取引先(債権者)がファクタリングによる資金調達をしなければ、4と5の取引は発生せず、3から6へ流れることになります。
山口銀行のファクタリング利用時の注意点
山口銀行のファクタリングの特徴について理解してもらったところで、次は資金調達を目的に通常ファクタリングをする際の注意点について説明します。
通常ファクタリング利用時の注意点は下記の3つです。
- 2社間ファクタリングに対応していない
- 少額ファクタリングに対応していない可能性が・・・
- 審査が厳しく、時間がかかる
この3点はファクタリング申込時に重要なポイントとなってくるので、しっかりと理解しておくようにしてください。
それでは早速、これら3つを詳しく見ていくことにしましょう。
2社間ファクタリングに対応していない
山口銀行のファクタリングで資金調達する際にまず考えなくてはならないのが、ファクタリングすることが取引先にバレてしまうという点です。
基本的には3社間ファクタリングとなるので、2社間ファクタリングのように、取引先に知られることなくファクタリングを利用することはできません。
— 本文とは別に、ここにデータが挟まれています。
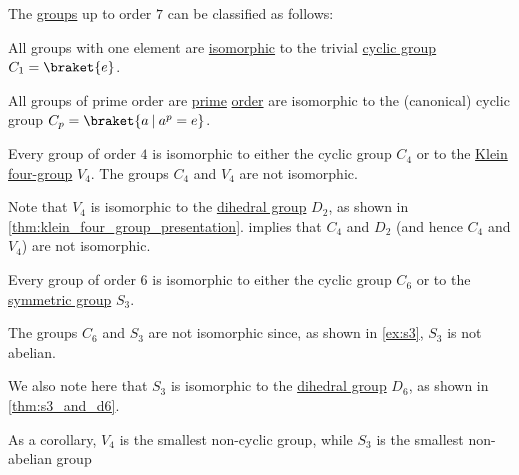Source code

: \begin{proposition}\label{thm:clasification_of_small_groups}
  The \hyperref[def:group]{groups} up to order \( 7 \) can be classified as follows:
  \begin{thmenum}
     All groups with one element are \hyperref[def:group/homomorphism]{isomorphic} to the trivial \hyperref[def:cyclic_group]{cyclic group} \( C_1 = \braket{ e } \).

     All groups of prime order are \hyperref[def:prime_number]{prime} \hyperref[def:group_order]{order} are isomorphic to the (canonical) cyclic group \( C_p = \braket{ a \given a^p = e } \).

     Every group of order \( 4 \) is isomorphic to either the cyclic group \( C_4 \) or to the \hyperref[def:klein_four_group]{Klein four-group} \( V_4 \). The groups \( C_4 \) and \( V_4 \) are not isomorphic.

    Note that \( V_4 \) is isomorphic to the \hyperref[def:dihedral_group]{dihedral group} \( D_2 \), as shown in \cref{thm:klein_four_group_presentation}.  implies that \( C_4 \) and \( D_2 \) (and hence \( C_4 \) and \( V_4 \)) are not isomorphic.

     Every group of order \( 6 \) is isomorphic to either the cyclic group \( C_6 \) or to the \hyperref[def:symmetric_group]{symmetric group} \( S_3 \).

    The groups \( C_6 \) and \( S_3 \) are not isomorphic since, as shown in \cref{ex:s3}, \( S_3 \) is not abelian.

    We also note here that \( S_3 \) is isomorphic to the \hyperref[def:dihedral_group]{dihedral group} \( D_6 \), as shown in \cref{thm:s3_and_d6}.
  \end{thmenum}
\end{proposition}
\begin{comments}
  \item As a corollary, \( V_4 \) is the smallest non-cyclic group, while \( S_3 \) is the smallest non-abelian group
\end{comments}
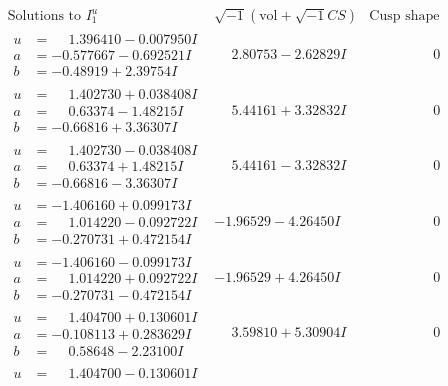 \documentclass[1p]{elsarticle_modified}
\theoremstyle{definition}
\newcommand{\I}{\sqrt{-1}}
\begin{document}
$$\begin{array}{c|c|c}
\text{Solutions to }I^u_{1}& \I (\text{vol} + \sqrt{-1}CS) & \text{Cusp shape}\\
 \hline 
\begin{aligned}
u &= \phantom{-}1.396410 - 0.007950 I \\
a &= -0.577667 - 0.692521 I \\
b &= -0.48919 + 2.39754 I\end{aligned}
 & \phantom{-}2.80753 - 2.62829 I & \phantom{-0.000000 } 0 \\ \hline\begin{aligned}
u &= \phantom{-}1.402730 + 0.038408 I \\
a &= \phantom{-}0.63374 - 1.48215 I \\
b &= -0.66816 + 3.36307 I\end{aligned}
 & \phantom{-}5.44161 + 3.32832 I & \phantom{-0.000000 } 0 \\ \hline\begin{aligned}
u &= \phantom{-}1.402730 - 0.038408 I \\
a &= \phantom{-}0.63374 + 1.48215 I \\
b &= -0.66816 - 3.36307 I\end{aligned}
 & \phantom{-}5.44161 - 3.32832 I & \phantom{-0.000000 } 0 \\ \hline\begin{aligned}
u &= -1.406160 + 0.099173 I \\
a &= \phantom{-}1.014220 - 0.092722 I \\
b &= -0.270731 + 0.472154 I\end{aligned}
 & -1.96529 - 4.26450 I & \phantom{-0.000000 } 0 \\ \hline\begin{aligned}
u &= -1.406160 - 0.099173 I \\
a &= \phantom{-}1.014220 + 0.092722 I \\
b &= -0.270731 - 0.472154 I\end{aligned}
 & -1.96529 + 4.26450 I & \phantom{-0.000000 } 0 \\ \hline\begin{aligned}
u &= \phantom{-}1.404700 + 0.130601 I \\
a &= -0.108113 + 0.283629 I \\
b &= \phantom{-}0.58648 - 2.23100 I\end{aligned}
 & \phantom{-}3.59810 + 5.30904 I & \phantom{-0.000000 } 0 \\ \hline\begin{aligned}
u &= \phantom{-}1.404700 - 0.130601 I \\

\end{aligned}
\end{array}$$
\end{document}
近年は政府主導でファクタリング等での売上債権流動化による資金調達の推進が推し進められているので、資金繰りに奔走することの多い中小企業の経営者の中には理解がある方も多いことでしょう。
しかし、取引先によっては「ファクタリングによる資金調達=資金難」と取るケースがないわけではなく、知られることによって今後の取引に支障が出てしまう可能性も懸念されます。
よって、申し込む際にはその売上債権をもつ取引先がどう捉えるのかを、よく熟考する必要があるでしょう。
その結果、支障ありと判断するならば、山口銀行でのファクタリングはおすすめできません。
2社間ファクタリングが可能な、民間のファクタリング業者を利用するようにしてください。
少額ファクタリングに対応していない可能性が・・・
山口銀行のHP等にはファクタリングの利用条件の詳細が公表されていません。
しかし、様々な声を聞いてみると山口銀行のファクタリングで資金調達する際には、かなりまとまった売上債権が必要となってくるようです。
山口銀行が明言しているわけではないので、確実な情報だと公言できるわけではありませんが、数十万円、もしくは数百万円のファクタリングには対応していないという声が多いのが事実です。
中には1,000万円以上の数ロットまとめた売上債権からしか対応しないという情報も見られたので、月商が1,000万円以下、または数百万円の中小企業には向かないファクタリングの可能性が高いと推察できます。
山口銀行がメインバンクであれば対応も変わってくる可能性も考えられますが、基本的には高額ファクタリングが条件となると考えておいた方が無難かもしれません。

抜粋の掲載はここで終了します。